Hay algunas formas posibles para mantener el ficticio de género en una regresión de efectos fijos.
Dentro del Estimador
Suponga que tiene un modelo similar en comparación con su modelo OLS agrupado que es
yit=β1+∑t=210βtdt+γ1(malei)+∑t=110γt(dt⋅malei)+X′itθ+ci+ϵit
where the variables are as before. Now note that
β1 and
β1+γ1(malei) cannot be identified because the within estimator cannot distinguish them from the fixed effect
ci. Given that
β1 is the intercept for the base year
t=1,
γ1 is the gender effect on earnings in this period. What we can identify in this case are
γ2,...,γ10 because they are interacted with your time dummies and they measure the differences in the partial effects of your gender variable relative to the first time period. This means if you observe an increase in your
γ2,...,γ10 over time this is an indication for a widening of the earnings gap between men and women.
First-Difference Estimator
If you want to know the overall effect of the difference between men and women over time, you can try the following model:
yit=β1+∑t=210βtdt+γ(t⋅malei)+X′itθ+ci+ϵit
where the variable
t=1,2,...,10 is interacted with the time-invariant gender dummy.
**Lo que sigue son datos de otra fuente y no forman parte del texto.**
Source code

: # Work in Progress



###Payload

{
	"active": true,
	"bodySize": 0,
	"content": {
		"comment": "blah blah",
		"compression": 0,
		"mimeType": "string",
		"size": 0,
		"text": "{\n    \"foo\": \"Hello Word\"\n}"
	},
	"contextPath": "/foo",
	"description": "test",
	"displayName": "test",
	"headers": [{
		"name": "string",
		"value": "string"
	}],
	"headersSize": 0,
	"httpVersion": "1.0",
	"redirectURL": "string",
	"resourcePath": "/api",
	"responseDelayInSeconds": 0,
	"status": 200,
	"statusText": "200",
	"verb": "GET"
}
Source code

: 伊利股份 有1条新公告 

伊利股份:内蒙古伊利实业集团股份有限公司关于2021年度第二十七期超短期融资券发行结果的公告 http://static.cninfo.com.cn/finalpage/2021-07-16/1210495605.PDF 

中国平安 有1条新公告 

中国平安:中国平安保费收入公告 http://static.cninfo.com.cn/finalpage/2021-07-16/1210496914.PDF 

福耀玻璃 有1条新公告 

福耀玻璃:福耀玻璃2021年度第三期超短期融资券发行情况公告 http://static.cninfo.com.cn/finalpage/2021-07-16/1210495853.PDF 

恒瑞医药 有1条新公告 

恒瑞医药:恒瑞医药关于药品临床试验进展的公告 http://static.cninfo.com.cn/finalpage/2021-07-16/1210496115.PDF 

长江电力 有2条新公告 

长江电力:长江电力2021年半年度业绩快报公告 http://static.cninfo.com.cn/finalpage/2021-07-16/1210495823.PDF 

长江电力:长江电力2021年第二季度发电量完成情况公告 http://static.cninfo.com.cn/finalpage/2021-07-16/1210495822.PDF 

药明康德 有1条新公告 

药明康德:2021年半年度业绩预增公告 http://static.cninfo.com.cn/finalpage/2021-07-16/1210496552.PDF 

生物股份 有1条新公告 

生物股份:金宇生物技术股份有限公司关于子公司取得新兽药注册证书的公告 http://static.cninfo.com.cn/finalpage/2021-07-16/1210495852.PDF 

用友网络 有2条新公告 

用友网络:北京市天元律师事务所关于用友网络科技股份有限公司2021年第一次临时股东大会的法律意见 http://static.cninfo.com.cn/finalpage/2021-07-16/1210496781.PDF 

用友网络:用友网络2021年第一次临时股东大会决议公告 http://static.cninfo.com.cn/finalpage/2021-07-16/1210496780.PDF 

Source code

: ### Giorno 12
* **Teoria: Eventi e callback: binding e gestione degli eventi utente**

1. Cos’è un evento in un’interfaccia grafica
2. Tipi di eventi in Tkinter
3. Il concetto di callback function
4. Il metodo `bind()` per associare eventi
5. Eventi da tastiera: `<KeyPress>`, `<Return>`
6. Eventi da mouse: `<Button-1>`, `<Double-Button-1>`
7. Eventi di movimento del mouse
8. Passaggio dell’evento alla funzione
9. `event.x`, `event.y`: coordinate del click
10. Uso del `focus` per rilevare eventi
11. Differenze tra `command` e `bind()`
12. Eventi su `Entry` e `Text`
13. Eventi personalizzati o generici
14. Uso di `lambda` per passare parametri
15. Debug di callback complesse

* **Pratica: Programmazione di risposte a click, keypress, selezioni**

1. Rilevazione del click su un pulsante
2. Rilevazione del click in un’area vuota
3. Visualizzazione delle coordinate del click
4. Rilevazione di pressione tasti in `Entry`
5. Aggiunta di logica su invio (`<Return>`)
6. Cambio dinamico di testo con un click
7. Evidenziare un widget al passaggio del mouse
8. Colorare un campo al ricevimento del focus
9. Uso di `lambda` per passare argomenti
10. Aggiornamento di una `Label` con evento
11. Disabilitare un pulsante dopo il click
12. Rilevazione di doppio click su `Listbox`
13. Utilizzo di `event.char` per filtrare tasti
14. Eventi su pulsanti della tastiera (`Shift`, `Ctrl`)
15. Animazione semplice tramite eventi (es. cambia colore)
Now if you take first differences
β1 and
ci drop out and you get
yit−yi(t−1)=∑t=310βt(dt−d(t−1))+γ(t⋅malei−[(t−1)malei])+(X′it−X′i(t−1))θ+ϵit−ϵi(t−1)
Then
γ(t⋅malei−[(t−1)malei])=γ[(t−(t−1))⋅malei]=γ(malei) and you can identify the gender difference in earnings
γ. So the final regression equation will be:
Δ yyo t= ∑t = 310βtΔ dt+ γ( m a l eyo) + Δ X′yo tθ + Δ ϵyo t
and you get your effect of interest. The nice thing is that this is easily implemented in any statistical software but you lose a time period.
Cyo1 denote variables that are uncorrelated with Cyo and 2 those who are and let's say your gender variable is the only time-invariant variable. The Hausman-Taylor estimator then applies the random effects transformation:
y~it=X~′1it+X~′2it+γ(male˜i2)+c~i+ϵ~it
where tilde notation means
X~1it=X1it−θ^iX¯¯¯¯1i where
θ^i is used for the random effects transformation and
X¯¯¯¯1i is the time-average over each individual. This isn't like the usual random effects estimator that you wanted to avoid because group
2 variables are instrumented for in order to remove the correlation with
ci. For
X~2it the instrument is
X2it−X¯¯¯¯2i. The same is done for the time-invariant variables, so if you specify the gender variable to be potentially correlated with the fixed effect it gets instrumented with
X¯¯¯¯1i, so you must have more time-varying than time-invariant variables.
All of this might sound a little complicated but there are canned packages for this estimator. For instance, in Stata the corresponding command is xthtaylor
. For further information on this method you could read Cameron and Trivedi (2009) "Microeconometrics Using Stata". Otherwise you can just stick with the two previous methods which are a bit easier.
Inference
For your hypothesis tests there is not much that needs to be considered other than what you would need to do anyway in a fixed effects regression. You need to take care for the autocorrelation in the errors, for example by clustering on the individual ID variable. This allows for an arbitrary correlation structure among clusters (individuals) which deals with autocorrelation. For a reference see again Cameron and Trivedi (2009).